Autonomous (self-driving) Cars

It’s among the hottest automotive news in the present day: driverless, autonomous cars have arrived. Google, in particular, has field tested autonomous vehicles for several years now and the results are quite good. And Tesla announced that one of their models will perform the first coast to coast self-driving trip in 2017. Driverless cars are what comes to mind when you think about “the future,” which will be here soon.


Their beginning

The first truly autonomous vehicles presented themselves in the 1980’s with Carnegie Mellon University’s ALV and Navlab projects, and through the project that Bundeswehr University and Mercedes Benz worked on: the Eureka Prometheus Project. Since those developments, several research organizations and major companies have been working to build very dependable autonomous vehicles.
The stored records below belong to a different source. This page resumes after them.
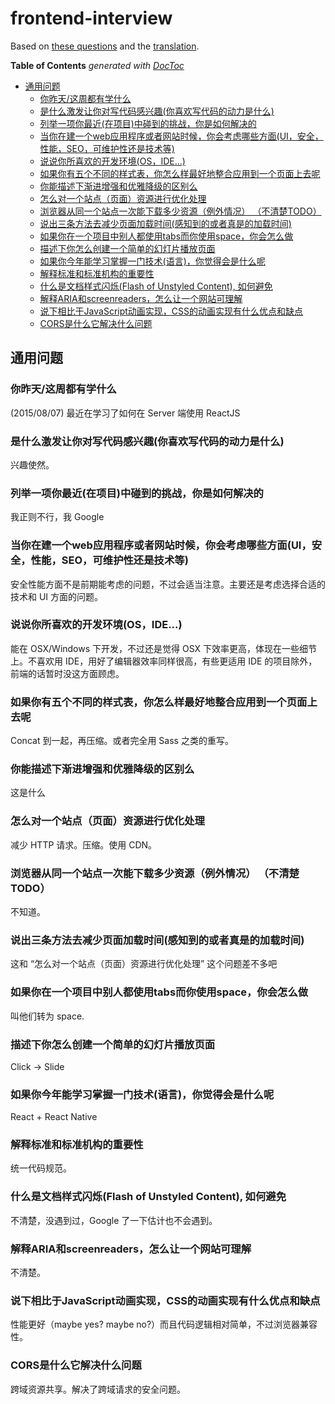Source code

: # frontend-interview

Based on [these questions](https://github.com/h5bp/Front-end-Developer-Interview-Questions) and the [translation](http://segmentfault.com/a/1190000003060827).

<!-- START doctoc generated TOC please keep comment here to allow auto update -->
<!-- DON'T EDIT THIS SECTION, INSTEAD RE-RUN doctoc TO UPDATE -->
**Table of Contents**  *generated with [DocToc](https://github.com/thlorenz/doctoc)*

- [通用问题](#%E9%80%9A%E7%94%A8%E9%97%AE%E9%A2%98)
  - [你昨天/这周都有学什么](#%E4%BD%A0%E6%98%A8%E5%A4%A9%E8%BF%99%E5%91%A8%E9%83%BD%E6%9C%89%E5%AD%A6%E4%BB%80%E4%B9%88)
  - [是什么激发让你对写代码感兴趣(你喜欢写代码的动力是什么)](#%E6%98%AF%E4%BB%80%E4%B9%88%E6%BF%80%E5%8F%91%E8%AE%A9%E4%BD%A0%E5%AF%B9%E5%86%99%E4%BB%A3%E7%A0%81%E6%84%9F%E5%85%B4%E8%B6%A3%E4%BD%A0%E5%96%9C%E6%AC%A2%E5%86%99%E4%BB%A3%E7%A0%81%E7%9A%84%E5%8A%A8%E5%8A%9B%E6%98%AF%E4%BB%80%E4%B9%88)
  - [列举一项你最近(在项目)中碰到的挑战，你是如何解决的](#%E5%88%97%E4%B8%BE%E4%B8%80%E9%A1%B9%E4%BD%A0%E6%9C%80%E8%BF%91%E5%9C%A8%E9%A1%B9%E7%9B%AE%E4%B8%AD%E7%A2%B0%E5%88%B0%E7%9A%84%E6%8C%91%E6%88%98%EF%BC%8C%E4%BD%A0%E6%98%AF%E5%A6%82%E4%BD%95%E8%A7%A3%E5%86%B3%E7%9A%84)
  - [当你在建一个web应用程序或者网站时候，你会考虑哪些方面(UI，安全，性能，SEO，可维护性还是技术等)](#%E5%BD%93%E4%BD%A0%E5%9C%A8%E5%BB%BA%E4%B8%80%E4%B8%AAweb%E5%BA%94%E7%94%A8%E7%A8%8B%E5%BA%8F%E6%88%96%E8%80%85%E7%BD%91%E7%AB%99%E6%97%B6%E5%80%99%EF%BC%8C%E4%BD%A0%E4%BC%9A%E8%80%83%E8%99%91%E5%93%AA%E4%BA%9B%E6%96%B9%E9%9D%A2ui%EF%BC%8C%E5%AE%89%E5%85%A8%EF%BC%8C%E6%80%A7%E8%83%BD%EF%BC%8Cseo%EF%BC%8C%E5%8F%AF%E7%BB%B4%E6%8A%A4%E6%80%A7%E8%BF%98%E6%98%AF%E6%8A%80%E6%9C%AF%E7%AD%89)
  - [说说你所喜欢的开发环境(OS，IDE...)](#%E8%AF%B4%E8%AF%B4%E4%BD%A0%E6%89%80%E5%96%9C%E6%AC%A2%E7%9A%84%E5%BC%80%E5%8F%91%E7%8E%AF%E5%A2%83os%EF%BC%8Cide)
  - [如果你有五个不同的样式表，你怎么样最好地整合应用到一个页面上去呢](#%E5%A6%82%E6%9E%9C%E4%BD%A0%E6%9C%89%E4%BA%94%E4%B8%AA%E4%B8%8D%E5%90%8C%E7%9A%84%E6%A0%B7%E5%BC%8F%E8%A1%A8%EF%BC%8C%E4%BD%A0%E6%80%8E%E4%B9%88%E6%A0%B7%E6%9C%80%E5%A5%BD%E5%9C%B0%E6%95%B4%E5%90%88%E5%BA%94%E7%94%A8%E5%88%B0%E4%B8%80%E4%B8%AA%E9%A1%B5%E9%9D%A2%E4%B8%8A%E5%8E%BB%E5%91%A2)
  - [你能描述下渐进增强和优雅降级的区别么](#%E4%BD%A0%E8%83%BD%E6%8F%8F%E8%BF%B0%E4%B8%8B%E6%B8%90%E8%BF%9B%E5%A2%9E%E5%BC%BA%E5%92%8C%E4%BC%98%E9%9B%85%E9%99%8D%E7%BA%A7%E7%9A%84%E5%8C%BA%E5%88%AB%E4%B9%88)
  - [怎么对一个站点（页面）资源进行优化处理](#%E6%80%8E%E4%B9%88%E5%AF%B9%E4%B8%80%E4%B8%AA%E7%AB%99%E7%82%B9%EF%BC%88%E9%A1%B5%E9%9D%A2%EF%BC%89%E8%B5%84%E6%BA%90%E8%BF%9B%E8%A1%8C%E4%BC%98%E5%8C%96%E5%A4%84%E7%90%86)
  - [浏览器从同一个站点一次能下载多少资源（例外情况） （不清楚TODO）](#%E6%B5%8F%E8%A7%88%E5%99%A8%E4%BB%8E%E5%90%8C%E4%B8%80%E4%B8%AA%E7%AB%99%E7%82%B9%E4%B8%80%E6%AC%A1%E8%83%BD%E4%B8%8B%E8%BD%BD%E5%A4%9A%E5%B0%91%E8%B5%84%E6%BA%90%EF%BC%88%E4%BE%8B%E5%A4%96%E6%83%85%E5%86%B5%EF%BC%89-%EF%BC%88%E4%B8%8D%E6%B8%85%E6%A5%9Atodo%EF%BC%89)
  - [说出三条方法去减少页面加载时间(感知到的或者真是的加载时间)](#%E8%AF%B4%E5%87%BA%E4%B8%89%E6%9D%A1%E6%96%B9%E6%B3%95%E5%8E%BB%E5%87%8F%E5%B0%91%E9%A1%B5%E9%9D%A2%E5%8A%A0%E8%BD%BD%E6%97%B6%E9%97%B4%E6%84%9F%E7%9F%A5%E5%88%B0%E7%9A%84%E6%88%96%E8%80%85%E7%9C%9F%E6%98%AF%E7%9A%84%E5%8A%A0%E8%BD%BD%E6%97%B6%E9%97%B4)
  - [如果你在一个项目中别人都使用tabs而你使用space，你会怎么做](#%E5%A6%82%E6%9E%9C%E4%BD%A0%E5%9C%A8%E4%B8%80%E4%B8%AA%E9%A1%B9%E7%9B%AE%E4%B8%AD%E5%88%AB%E4%BA%BA%E9%83%BD%E4%BD%BF%E7%94%A8tabs%E8%80%8C%E4%BD%A0%E4%BD%BF%E7%94%A8space%EF%BC%8C%E4%BD%A0%E4%BC%9A%E6%80%8E%E4%B9%88%E5%81%9A)
  - [描述下你怎么创建一个简单的幻灯片播放页面](#%E6%8F%8F%E8%BF%B0%E4%B8%8B%E4%BD%A0%E6%80%8E%E4%B9%88%E5%88%9B%E5%BB%BA%E4%B8%80%E4%B8%AA%E7%AE%80%E5%8D%95%E7%9A%84%E5%B9%BB%E7%81%AF%E7%89%87%E6%92%AD%E6%94%BE%E9%A1%B5%E9%9D%A2)
  - [如果你今年能学习掌握一门技术(语言)，你觉得会是什么呢](#%E5%A6%82%E6%9E%9C%E4%BD%A0%E4%BB%8A%E5%B9%B4%E8%83%BD%E5%AD%A6%E4%B9%A0%E6%8E%8C%E6%8F%A1%E4%B8%80%E9%97%A8%E6%8A%80%E6%9C%AF%E8%AF%AD%E8%A8%80%EF%BC%8C%E4%BD%A0%E8%A7%89%E5%BE%97%E4%BC%9A%E6%98%AF%E4%BB%80%E4%B9%88%E5%91%A2)
  - [解释标准和标准机构的重要性](#%E8%A7%A3%E9%87%8A%E6%A0%87%E5%87%86%E5%92%8C%E6%A0%87%E5%87%86%E6%9C%BA%E6%9E%84%E7%9A%84%E9%87%8D%E8%A6%81%E6%80%A7)
  - [什么是文档样式闪烁(Flash of Unstyled Content), 如何避免](#%E4%BB%80%E4%B9%88%E6%98%AF%E6%96%87%E6%A1%A3%E6%A0%B7%E5%BC%8F%E9%97%AA%E7%83%81flash-of-unstyled-content-%E5%A6%82%E4%BD%95%E9%81%BF%E5%85%8D)
  - [解释ARIA和screenreaders，怎么让一个网站可理解](#%E8%A7%A3%E9%87%8Aaria%E5%92%8Cscreenreaders%EF%BC%8C%E6%80%8E%E4%B9%88%E8%AE%A9%E4%B8%80%E4%B8%AA%E7%BD%91%E7%AB%99%E5%8F%AF%E7%90%86%E8%A7%A3)
  - [说下相比于JavaScript动画实现，CSS的动画实现有什么优点和缺点](#%E8%AF%B4%E4%B8%8B%E7%9B%B8%E6%AF%94%E4%BA%8Ejavascript%E5%8A%A8%E7%94%BB%E5%AE%9E%E7%8E%B0%EF%BC%8Ccss%E7%9A%84%E5%8A%A8%E7%94%BB%E5%AE%9E%E7%8E%B0%E6%9C%89%E4%BB%80%E4%B9%88%E4%BC%98%E7%82%B9%E5%92%8C%E7%BC%BA%E7%82%B9)
  - [CORS是什么它解决什么问题](#cors%E6%98%AF%E4%BB%80%E4%B9%88%E5%AE%83%E8%A7%A3%E5%86%B3%E4%BB%80%E4%B9%88%E9%97%AE%E9%A2%98)

<!-- END doctoc generated TOC please keep comment here to allow auto update -->

## 通用问题 

### 你昨天/这周都有学什么

(2015/08/07) 最近在学习了如何在 Server 端使用 ReactJS

### 是什么激发让你对写代码感兴趣(你喜欢写代码的动力是什么)

兴趣使然。

### 列举一项你最近(在项目)中碰到的挑战，你是如何解决的

我正则不行，我 Google

### 当你在建一个web应用程序或者网站时候，你会考虑哪些方面(UI，安全，性能，SEO，可维护性还是技术等)

安全性能方面不是前期能考虑的问题，不过会适当注意。主要还是考虑选择合适的技术和 UI 方面的问题。

### 说说你所喜欢的开发环境(OS，IDE...)

能在 OSX/Windows 下开发，不过还是觉得 OSX 下效率更高，体现在一些细节上。不喜欢用 IDE，用好了编辑器效率同样很高，有些更适用 IDE 的项目除外，前端的话暂时没这方面顾虑。

### 如果你有五个不同的样式表，你怎么样最好地整合应用到一个页面上去呢

Concat 到一起，再压缩。或者完全用 Sass 之类的重写。

### 你能描述下渐进增强和优雅降级的区别么

这是什么

### 怎么对一个站点（页面）资源进行优化处理

减少 HTTP 请求。压缩。使用 CDN。

### 浏览器从同一个站点一次能下载多少资源（例外情况） （不清楚TODO）

不知道。

### 说出三条方法去减少页面加载时间(感知到的或者真是的加载时间)

这和 “怎么对一个站点（页面）资源进行优化处理” 这个问题差不多吧

### 如果你在一个项目中别人都使用tabs而你使用space，你会怎么做

叫他们转为 space.

### 描述下你怎么创建一个简单的幻灯片播放页面

Click -> Slide

### 如果你今年能学习掌握一门技术(语言)，你觉得会是什么呢

React + React Native

### 解释标准和标准机构的重要性

统一代码规范。

### 什么是文档样式闪烁(Flash of Unstyled Content), 如何避免

不清楚，没遇到过，Google 了一下估计也不会遇到。

### 解释ARIA和screenreaders，怎么让一个网站可理解

不清楚。

### 说下相比于JavaScript动画实现，CSS的动画实现有什么优点和缺点

性能更好（maybe yes? maybe no?）而且代码逻辑相对简单，不过浏览器兼容性。

### CORS是什么它解决什么问题

跨域资源共享。解决了跨域请求的安全问题。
Who has made autonomous cars?

Right now, the two big players in the autonomous vehicle world are Google and Tesla. Each company maintains their own car fleet that were modified to become self-driving. Google feels so great about their autonomous technology that they’ve actually removed the steering wheel and pedals in their latest models, taking away a driver’s ability to interfere with their system while on the road.

How They Work

Driverless cars use an array of radars, cameras, high-resolution maps, and special software to “see” the road in front of them, to the sides and behind them; essentially, they require plenty of technology to work. Autonomous cars are operated by motion actuators attached to the steering wheel and pedals. A central computer also pulls together all the data from sensors and internal maps and utilizes it to control the motions of the vehicle.

A major problem

The major issue with autonomous vehicles is a legal problem. Who’s going to be responsible when an autonomous car causes, or gets into, an accident? Is it the car’s manufacturer or the person in the car’s driver’s seat (even if they are not “driving”)? Needless to say, the insurance companies and the National Transportation Safety Board (NTSB) and are going to be seriously involved in discussions about this sort of thing. As you may imagine, the concept of driverless technology may take quite a while to accept, as all these issues are sorted out.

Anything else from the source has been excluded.